Segment Start: MATERIAL TO PROCESS
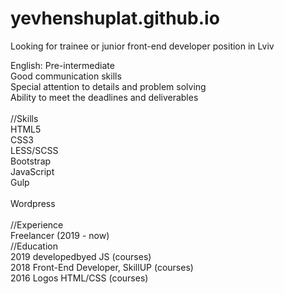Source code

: # yevhenshuplat.github.io
Looking for trainee or junior front-end developer position in Lviv<br>

English: Pre-intermediate<br>
Good communication skills<br>
Special attention to details and problem solving<br>
Ability to meet the deadlines and deliverables<br>
<br>
//Skills<br>
HTML5<br>
CSS3<br>
LESS/SCSS<br>
Bootstrap<br>
JavaScript<br>
Gulp<br><br>
Wordpress<br>
<br>
//Experience<br>
Freelancer (2019 - now)
<br>
//Education<br>
2019 developedbyed JS (courses)<br>
2018 Front-End Developer, SkillUP (courses)<br>
2016 Logos HTML/CSS (courses)<br>
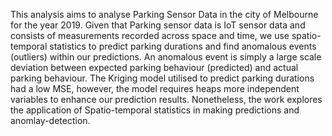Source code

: This analysis aims to analyse Parking Sensor Data in the city of Melbourne for the year 2019. Given that Parking sensor data is IoT sensor data and consists of measurements recorded across space and time, we use spatio-temporal statistics to predict parking durations and find anomalous events (outliers) within our predictions. An anomalous event is simply a large scale deviation between expected parking behaviour (predicted) and actual parking behaviour. The Kriging model utilised to predict parking durations had a low MSE, however, the model requires heaps more independent variables to enhance our prediction results. Nonetheless, the work explores the application of Spatio-temporal statistics in making predictions and anomlay-detection. 
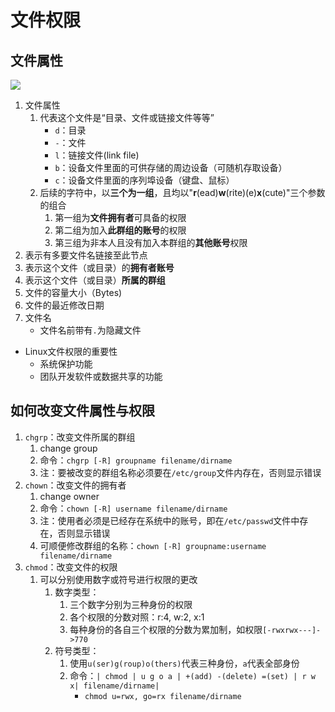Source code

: # 文件权限
## 文件属性
![](https://jiunian-pic-1310185536.cos.ap-nanjing.myqcloud.com/picgo%2F20220929112639.png)

1. 文件属性
	1. 代表这个文件是“目录、文件或链接文件等等”
		- `d`：目录
		- `-`：文件
		- `l`：链接文件(link file)
		- `b`：设备文件里面的可供存储的周边设备（可随机存取设备）
		- `c`：设备文件里面的序列埠设备（键盘、鼠标）
	2. 后续的字符中，以**三个为一组**，且均以"**r**(ead)**w**(rite)(e)**x**(cute)"三个参数的组合
		1. 第一组为**文件拥有者**可具备的权限
		2. 第二组为加入**此群组的账号**的权限
		3. 第三组为非本人且没有加入本群组的**其他账号**权限
2. 表示有多要文件名链接至此节点
3. 表示这个文件（或目录）的**拥有者账号**
4. 表示这个文件（或目录）**所属的群组**
5. 文件的容量大小（Bytes)
6. 文件的最近修改日期
7. 文件名
	- 文件名前带有`.`为隐藏文件

- Linux文件权限的重要性
	- 系统保护功能
	- 团队开发软件或数据共享的功能

## 如何改变文件属性与权限
1. `chgrp`：改变文件所属的群组
	1. change group
	2. 命令：`chgrp [-R] groupname filename/dirname`
	3. 注：要被改变的群组名称必须要在`/etc/group`文件内存在，否则显示错误
2. `chown`：改变文件的拥有者
	1. change owner
	2. 命令：`chown [-R] username filename/dirname`
	3. 注：使用者必须是已经存在系统中的账号，即在`/etc/passwd`文件中存在，否则显示错误
	4. 可顺便修改群组的名称：`chown [-R] groupname:username filename/dirname`
3. `chmod`：改变文件的权限
	1. 可以分别使用数字或符号进行权限的更改
		1. 数字类型：
			1. 三个数字分别为三种身份的权限
			2. 各个权限的分数对照：r:4, w:2, x:1
			3. 每种身份的各自三个权限的分数为累加制，如权限`[-rwxrwx---]->770`
		2. 符号类型：
			1. 使用`u(ser)g(roup)o(thers)`代表三种身份，`a`代表全部身份
			2. 命令：`| chmod | u g o a | +(add) -(delete) =(set) | r w x| filename/dirname|`
				- `chmod u=rwx, go=rx filename/dirname`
Segment End: MATERIAL TO PROCESS
* **WHAT TO DO**: When you return the listing, keep it exact and omit any pictures it holds.

* **ANSWER TO THIS TASK**:
Source code

: # yevhenshuplat.github.io
Looking for trainee or junior front-end developer position in Lviv<br>

English: Pre-intermediate<br>
Good communication skills<br>
Special attention to details and problem solving<br>
Ability to meet the deadlines and deliverables<br>
<br>
//Skills<br>
HTML5<br>
CSS3<br>
LESS/SCSS<br>
Bootstrap<br>
JavaScript<br>
Gulp<br><br>
Wordpress<br>
<br>
//Experience<br>
Freelancer (2019 - now)
<br>
//Education<br>
2019 developedbyed JS (courses)<br>
2018 Front-End Developer, SkillUP (courses)<br>
2016 Logos HTML/CSS (courses)<br>
Source code

: This analysis aims to analyse Parking Sensor Data in the city of Melbourne for the year 2019. Given that Parking sensor data is IoT sensor data and consists of measurements recorded across space and time, we use spatio-temporal statistics to predict parking durations and find anomalous events (outliers) within our predictions. An anomalous event is simply a large scale deviation between expected parking behaviour (predicted) and actual parking behaviour. The Kriging model utilised to predict parking durations had a low MSE, however, the model requires heaps more independent variables to enhance our prediction results. Nonetheless, the work explores the application of Spatio-temporal statistics in making predictions and anomlay-detection. 
Source code

: # 文件权限
## 文件属性
![](https://jiunian-pic-1310185536.cos.ap-nanjing.myqcloud.com/picgo%2F20220929112639.png)

1. 文件属性
	1. 代表这个文件是“目录、文件或链接文件等等”
		- `d`：目录
		- `-`：文件
		- `l`：链接文件(link file)
		- `b`：设备文件里面的可供存储的周边设备（可随机存取设备）
		- `c`：设备文件里面的序列埠设备（键盘、鼠标）
	2. 后续的字符中，以**三个为一组**，且均以"**r**(ead)**w**(rite)(e)**x**(cute)"三个参数的组合
		1. 第一组为**文件拥有者**可具备的权限
		2. 第二组为加入**此群组的账号**的权限
		3. 第三组为非本人且没有加入本群组的**其他账号**权限
2. 表示有多要文件名链接至此节点
3. 表示这个文件（或目录）的**拥有者账号**
4. 表示这个文件（或目录）**所属的群组**
5. 文件的容量大小（Bytes)
6. 文件的最近修改日期
7. 文件名
	- 文件名前带有`.`为隐藏文件

- Linux文件权限的重要性
	- 系统保护功能
	- 团队开发软件或数据共享的功能

## 如何改变文件属性与权限
1. `chgrp`：改变文件所属的群组
	1. change group
	2. 命令：`chgrp [-R] groupname filename/dirname`
	3. 注：要被改变的群组名称必须要在`/etc/group`文件内存在，否则显示错误
2. `chown`：改变文件的拥有者
	1. change owner
	2. 命令：`chown [-R] username filename/dirname`
	3. 注：使用者必须是已经存在系统中的账号，即在`/etc/passwd`文件中存在，否则显示错误
	4. 可顺便修改群组的名称：`chown [-R] groupname:username filename/dirname`
3. `chmod`：改变文件的权限
	1. 可以分别使用数字或符号进行权限的更改
		1. 数字类型：
			1. 三个数字分别为三种身份的权限
			2. 各个权限的分数对照：r:4, w:2, x:1
			3. 每种身份的各自三个权限的分数为累加制，如权限`[-rwxrwx---]->770`
		2. 符号类型：
			1. 使用`u(ser)g(roup)o(thers)`代表三种身份，`a`代表全部身份
			2. 命令：`| chmod | u g o a | +(add) -(delete) =(set) | r w x| filename/dirname|`
				- `chmod u=rwx, go=rx filename/dirname`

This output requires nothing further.